Um dos primeiros alertas é a redução da fauna. Aves param de cantar em determinadas áreas, insetos se tornam escassos e mamíferos passam a evitar regiões antes utilizadas. Esse silêncio não é apenas ausência de vida sonora: ele revela a quebra de cadeias ecológicas. Sem polinizadores, plantas deixam de frutificar; sem frutos, animais migram ou desaparecem; sem fauna, o Cerrado perde parte de sua capacidade de regeneração.

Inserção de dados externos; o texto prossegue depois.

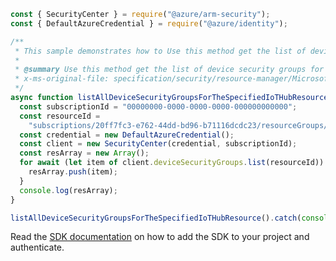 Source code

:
 ```javascript
const { SecurityCenter } = require("@azure/arm-security");
const { DefaultAzureCredential } = require("@azure/identity");

/**
 * This sample demonstrates how to Use this method get the list of device security groups for the specified IoT Hub resource.
 *
 * @summary Use this method get the list of device security groups for the specified IoT Hub resource.
 * x-ms-original-file: specification/security/resource-manager/Microsoft.Security/stable/2019-08-01/examples/DeviceSecurityGroups/ListDeviceSecurityGroups_example.json
 */
async function listAllDeviceSecurityGroupsForTheSpecifiedIoTHubResource() {
  const subscriptionId = "00000000-0000-0000-0000-000000000000";
  const resourceId =
    "subscriptions/20ff7fc3-e762-44dd-bd96-b71116dcdc23/resourceGroups/SampleRG/providers/Microsoft.Devices/iotHubs/sampleiothub";
  const credential = new DefaultAzureCredential();
  const client = new SecurityCenter(credential, subscriptionId);
  const resArray = new Array();
  for await (let item of client.deviceSecurityGroups.list(resourceId)) {
    resArray.push(item);
  }
  console.log(resArray);
}

listAllDeviceSecurityGroupsForTheSpecifiedIoTHubResource().catch(console.error);
```

Read the [SDK documentation](https://github.com/Azure/azure-sdk-for-js/blob/%40azure%2Farm-security_5.0.0/sdk/security/arm-security/README.md) on how to add the SDK to your project and authenticate.
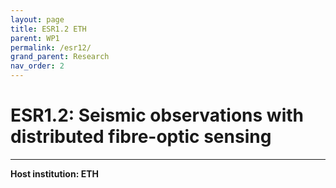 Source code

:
 ```yaml
---
layout: page
title: ESR1.2 ETH
parent: WP1
permalink: /esr12/
grand_parent: Research
nav_order: 2
---
```


# ESR1.2: Seismic observations with distributed fibre-optic sensing
----

__Host institution: ETH__   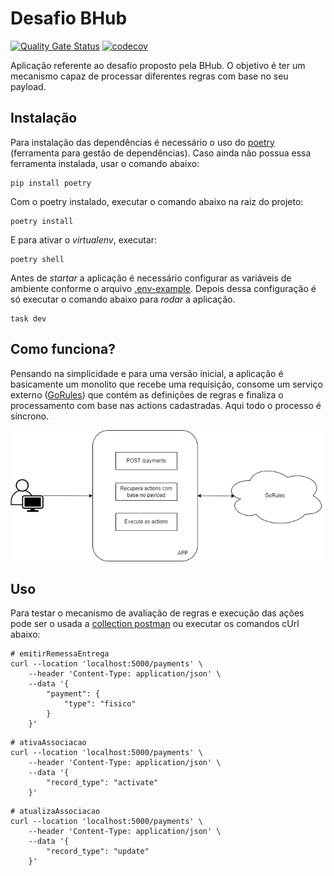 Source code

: # Desafio BHub

[![Quality Gate Status](https://sonarcloud.io/api/project_badges/measure?project=edumerckx_desafio-bhub&metric=alert_status)](https://sonarcloud.io/summary/new_code?id=edumerckx_desafio-bhub)
[![codecov](https://codecov.io/gh/edumerckx/desafio-bhub/branch/main/graph/badge.svg?token=JVZ84B8TN8)](https://codecov.io/gh/edumerckx/desafio-bhub)

Aplicação referente ao desafio proposto pela BHub. O objetivo é ter um mecanismo capaz de processar diferentes regras com base no seu payload.

## Instalação
Para instalação das dependências é necessário o uso do [poetry](https://python-poetry.org/) (ferramenta para gestão de dependências). Caso ainda não possua essa ferramenta instalada, usar o comando abaixo:
```shell
pip install poetry
```

Com o poetry instalado, executar o comando abaixo na raiz do projeto:
```shell
poetry install
```

E para ativar o _virtualenv_, executar:
```shell
poetry shell
```

Antes de *startar* a aplicação é necessário configurar as variáveis de ambiente conforme o arquivo [.env-example](https://github.com/edumerckx/desafio-bhub/blob/main/.env-example). Depois dessa configuração é só executar o comando abaixo para *rodar* a aplicação.
```shell
task dev
```


## Como funciona?

Pensando na simplicidade e para uma versão inicial, a aplicação é basicamente um monolito que recebe uma requisição, consome um serviço externo ([GoRules](https://gorules.io/)) que contém as definições de regras e finaliza o processamento com base nas actions cadastradas. Aqui todo o processo é síncrono.

![bhub 1a versao](./bhub-1a-versao.png)

## Uso

Para testar o mecanismo de avaliação de regras e execução das ações pode ser o usada a [collection postman](https://github.com/edumerckx/desafio-bhub/blob/main/postman_collection.json) ou executar os comandos cUrl abaixo:

```shell
# emitirRemessaEntrega
curl --location 'localhost:5000/payments' \
    --header 'Content-Type: application/json' \
    --data '{
        "payment": {
            "type": "fisico"
        }
    }'
```

```shell
# ativaAssociacao
curl --location 'localhost:5000/payments' \
    --header 'Content-Type: application/json' \
    --data '{
        "record_type": "activate"
    }'
```

```shell
# atualizaAssociacao
curl --location 'localhost:5000/payments' \
    --header 'Content-Type: application/json' \
    --data '{
        "record_type": "update"
    }'
```
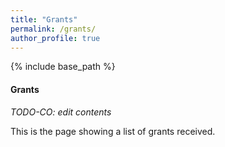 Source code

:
 ```yaml
---
title: "Grants"
permalink: /grants/
author_profile: true
---
```


{% include base_path %}

#### Grants
*TODO-CO: edit contents*

This is the page showing a list of grants received.
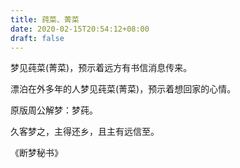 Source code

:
 ```yaml
---
title: 莼菜、菁菜
date: 2020-02-15T20:54:12+08:00
draft: false
---
```


梦见莼菜(菁菜)，预示着远方有书信消息传来。

漂泊在外多年的人梦见莼菜(菁菜)，预示着想回家的心情。

原版周公解梦：梦莼。

久客梦之，主得还乡，且主有远信至。

《断梦秘书》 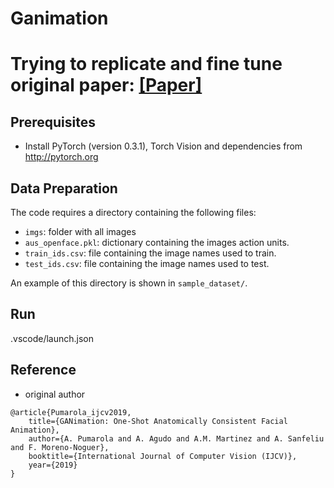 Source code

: # Ganimation
# Trying to replicate and fine tune original paper: [ [Paper]](https://rdcu.be/bPuaJ) 

## Prerequisites
- Install PyTorch (version 0.3.1), Torch Vision and dependencies from http://pytorch.org

## Data Preparation
The code requires a directory containing the following files:
- `imgs`: folder with all images
- `aus_openface.pkl`: dictionary containing the images action units.
- `train_ids.csv`: file containing the image names used to train.
- `test_ids.csv`: file containing the image names used to test.

An example of this directory is shown in `sample_dataset/`.

## Run
.vscode/launch.json


## Reference
- original author
```
@article{Pumarola_ijcv2019,
    title={GANimation: One-Shot Anatomically Consistent Facial Animation},
    author={A. Pumarola and A. Agudo and A.M. Martinez and A. Sanfeliu and F. Moreno-Noguer},
    booktitle={International Journal of Computer Vision (IJCV)},
    year={2019}
}
```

Na flora, o impacto aparece como empobrecimento da paisagem. Áreas degradadas mantêm algumas árvores em pé, mas perdem diversidade. As floradas coletivas se tornam raras, o solo fica exposto e a vegetação baixa deixa de cumprir seu papel de proteção. Com menos raízes profundas e cobertura vegetal, a água deixa de infiltrar corretamente, comprometendo nascentes e cursos d’água.
O silêncio também alcança o solo. Microrganismos, insetos e fungos desaparecem com a compactação da terra e o uso inadequado do território. Sem essa vida invisível, o solo perde fertilidade, a ciclagem de nutrientes é interrompida e o Cerrado entra em um processo lento de esgotamento. É um colapso que começa por baixo e sobe, afetando tudo o que depende desse alicerce.
Esse cenário silencioso costuma anteceder danos mais graves. Onde a biodiversidade desaparece, surgem erosões, incêndios mais intensos, escassez de água e perda definitiva de espécies. Por isso, o silêncio do Cerrado não deve ser ignorado — ele é um pedido de atenção.
Ouvir o Cerrado é um ato de conservação. Valorizar seus sons, suas cores e sua diversidade é reconhecer que a vida no bioma depende de equilíbrio constante. Quando o Cerrado silencia, não é descanso: é alerta. E ainda há tempo de responder, protegendo o que resta e restaurando o que foi perdido, antes que o silêncio se torne permanente.